Ok here you go.  Can't make Dual card config, but has room for future expansion.

CoolerMaster Case - $45
http://www.newegg.com/Product/Product.aspx?Item=N82E16811119161

WD 250GB SATA - $40
http://www.newegg.com/Product/Product.aspx?Item=N82E16822136010

AsRock CF board - $80
http://www.newegg.com/Product/Product.aspx?Item=N82E16813157139

PowerColor 4830 Video Card - $90
http://www.newegg.com/Product/Product.aspx?Item=N82E16814131129

OCZ Fatal1ty 550W PSU - $75
http://www.newegg.com/Product/Product.aspx?Item=N82E16817341022
4GB USB drive free with PSU
http://www.newegg.com/Product/Product.aspx?Item=N82E16820227145

4GB GSkill 8500 mem - $55
http://www.newegg.com/Product/Product.aspx?Item=N82E16820231166

Liteon DVD Burner - $22
http://www.newegg.com/Product/Product.aspx?Item=N82E16827106287

Last is the proc
Kuma 7750 - $67
http://www.newegg.com/Product/Product.aspx?Item=N82E16819103300
(Don't need HS, stock HS that comes with the proc is good enough for OCing)

Total with shipping + tax comes to $519.46.  Mail Rebates - $35.

Assuming you get your rebates your grand total will be *$484.46*


----------



## Binge (Feb 21, 2009)

Here you go!  My late night brain fried special  "Power" "Bling" and "Upgradeable"

https://secure.newegg.com/WishList/MySavedWishLists.aspx?WishListNumber=12491768&WishListTitle=Xazax

The thing that you have to remember is this!!!

http://www.newegg.com/Product/ComboDealDetails.aspx?ItemList=Combo.159011

All together it's like $513 with tax and shipping.  Living in Cali sucks :0

Also if the guy above me doesn't need a heatsink, neither do I  hahaha that would drop the price!


----------



## aCid888* (Feb 21, 2009)

Liking that build there, suraswami...very nice. 

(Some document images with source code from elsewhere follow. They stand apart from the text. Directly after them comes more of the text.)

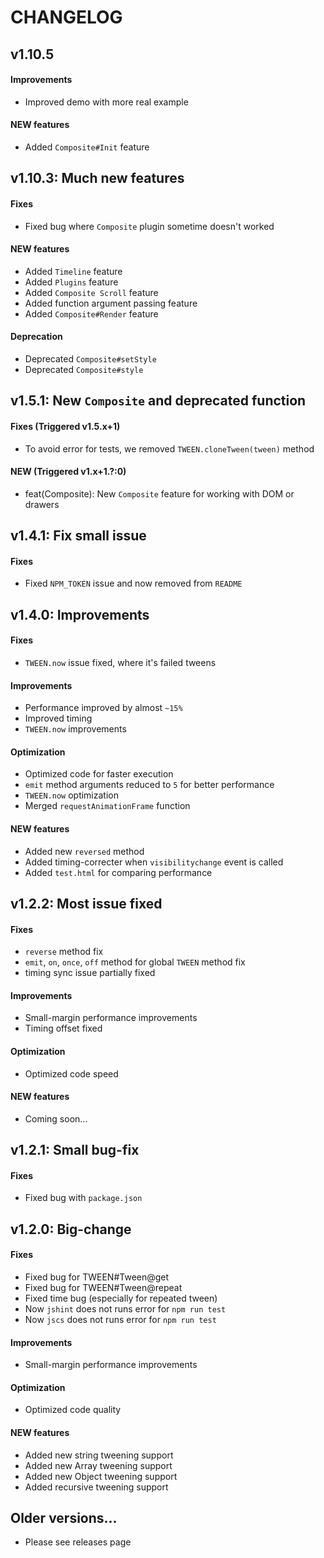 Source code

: # CHANGELOG

## v1.10.5

#### Improvements
- Improved demo with more real example

#### NEW features
- Added `Composite#Init` feature

## v1.10.3: Much new features

#### Fixes
- Fixed bug where `Composite` plugin sometime doesn't worked

#### NEW features
- Added `Timeline` feature
- Added `Plugins` feature
- Added `Composite Scroll` feature
- Added function argument passing feature
- Added `Composite#Render` feature

#### Deprecation
- Deprecated `Composite#setStyle`
- Deprecated `Composite#style`


## v1.5.1: New `Composite` and deprecated function

#### Fixes (Triggered v1.5.x+1)
- To avoid error for tests, we removed `TWEEN.cloneTween(tween)` method

#### NEW (Triggered v1.x+1.?:0)
- feat(Composite): New `Composite` feature for working with DOM or drawers

## v1.4.1: Fix small issue

#### Fixes
- Fixed `NPM_TOKEN` issue and now removed from `README`

## v1.4.0: Improvements

#### Fixes
- `TWEEN.now` issue fixed, where it's failed tweens

#### Improvements
- Performance improved by almost `~15%`
- Improved timing
- `TWEEN.now` improvements

#### Optimization
- Optimized code for faster execution
- `emit` method arguments reduced to `5` for better performance
- `TWEEN.now` optimization
- Merged `requestAnimationFrame` function

#### NEW features
- Added new `reversed` method
- Added timing-correcter when `visibilitychange` event is called
- Added `test.html` for comparing performance


## v1.2.2: Most issue fixed

#### Fixes
- `reverse` method fix
- `emit`, `on`, `once`, `off` method for global `TWEEN` method fix
- timing sync issue partially fixed

#### Improvements
- Small-margin performance improvements
- Timing offset fixed

#### Optimization
- Optimized code speed

#### NEW features
- Coming soon...


## v1.2.1: Small bug-fix

#### Fixes
- Fixed bug with `package.json`

## v1.2.0: Big-change

#### Fixes
- Fixed bug for TWEEN#Tween@get
- Fixed bug for TWEEN#Tween@repeat
- Fixed time bug (especially for repeated tween)
- Now `jshint` does not runs error for `npm run test`
- Now `jscs` does not runs error for `npm run test`

#### Improvements
- Small-margin performance improvements

#### Optimization
- Optimized code quality

#### NEW features
- Added new string tweening support
- Added new Array tweening support
- Added new Object tweening support
- Added recursive tweening support

## Older versions...
- Please see releases page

Shame I can't enter..if I'd of won, the money could be donated to TPU as its good to help keep such a useful and polite site running; never know when you'll need help or want to buy some very reasonably priced tech-p0rn!


----------



## JrRacinFan (Feb 21, 2009)

@Suraswami and Xazax

Mail in rebates count against your budget? If so, I can soooo rebuild my wish lists.

@Binge

That combo not available anymore =/


----------



## Dr. Spankenstein (Feb 21, 2009)

JrRacinFan said:


> AMD Wish List
> 
> Intel Wish List



Intel Wish List = Winnah!!!!


----------



## JrRacinFan (Feb 21, 2009)

@ Dr. S

I made a small change to the Intel List....

Your thoughts?


----------



## Dr. Spankenstein (Feb 21, 2009)

Mobo switch? I like either.

Very balanced, intelligent build! Well done!


----------



## JrRacinFan (Feb 21, 2009)

Dr. Spankenstein said:


> Mobo switch? I like either.
> 
> Very balanced, intelligent build! Well done!

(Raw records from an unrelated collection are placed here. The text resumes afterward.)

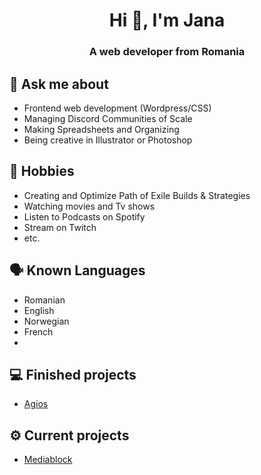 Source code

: <h1 align="center"> Hi 👋, I'm Jana </h1>
<h3 align="center">A web developer from Romania</h3>

## 💬 Ask me about
- Frontend web development (Wordpress/CSS)
- Managing Discord Communities of Scale
- Making Spreadsheets and Organizing 
- Being creative in Illustrator or Photoshop

## 📅 Hobbies
- Creating and Optimize Path of Exile Builds & Strategies
- Watching movies and Tv shows
- Listen to Podcasts on Spotify
- Stream on Twitch
- etc.

## 🗣️ Known Languages 
- Romanian
- English 
- Norwegian 
- French
- 
## 💻 Finished projects
- [Agios](https://agios.ro/)

## ⚙️ Current projects
- [Mediablock](https://mediablock.ro)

Switched out the retail Biostar+e5200 for an Open Box P5Q Pro+e5400


----------



## Binge (Feb 21, 2009)

JrRacinFan said:


> @Binge
> 
> That combo not available anymore =/



Well then I guess I phail


----------



## JrRacinFan (Feb 21, 2009)

Binge said:


> Well then I guess I phail



Quite alright by me 


How much was the combo and what was it?


----------



## Binge (Feb 21, 2009)

Kuma 7750 and 4GB of Gskill DDR2 800 for $103.99


----------



## JrRacinFan (Feb 21, 2009)

Oooh how very very nice! X is gonna have to watch those combo deals closely before he orders.


----------



## Xazax (Feb 23, 2009)

@JrRacinFan

Does not include rebates..

@Binge
Your newegg wish list doesnt work

@surmawai
Can you link to a wish list rather then each product makes it easier for me and everyone else.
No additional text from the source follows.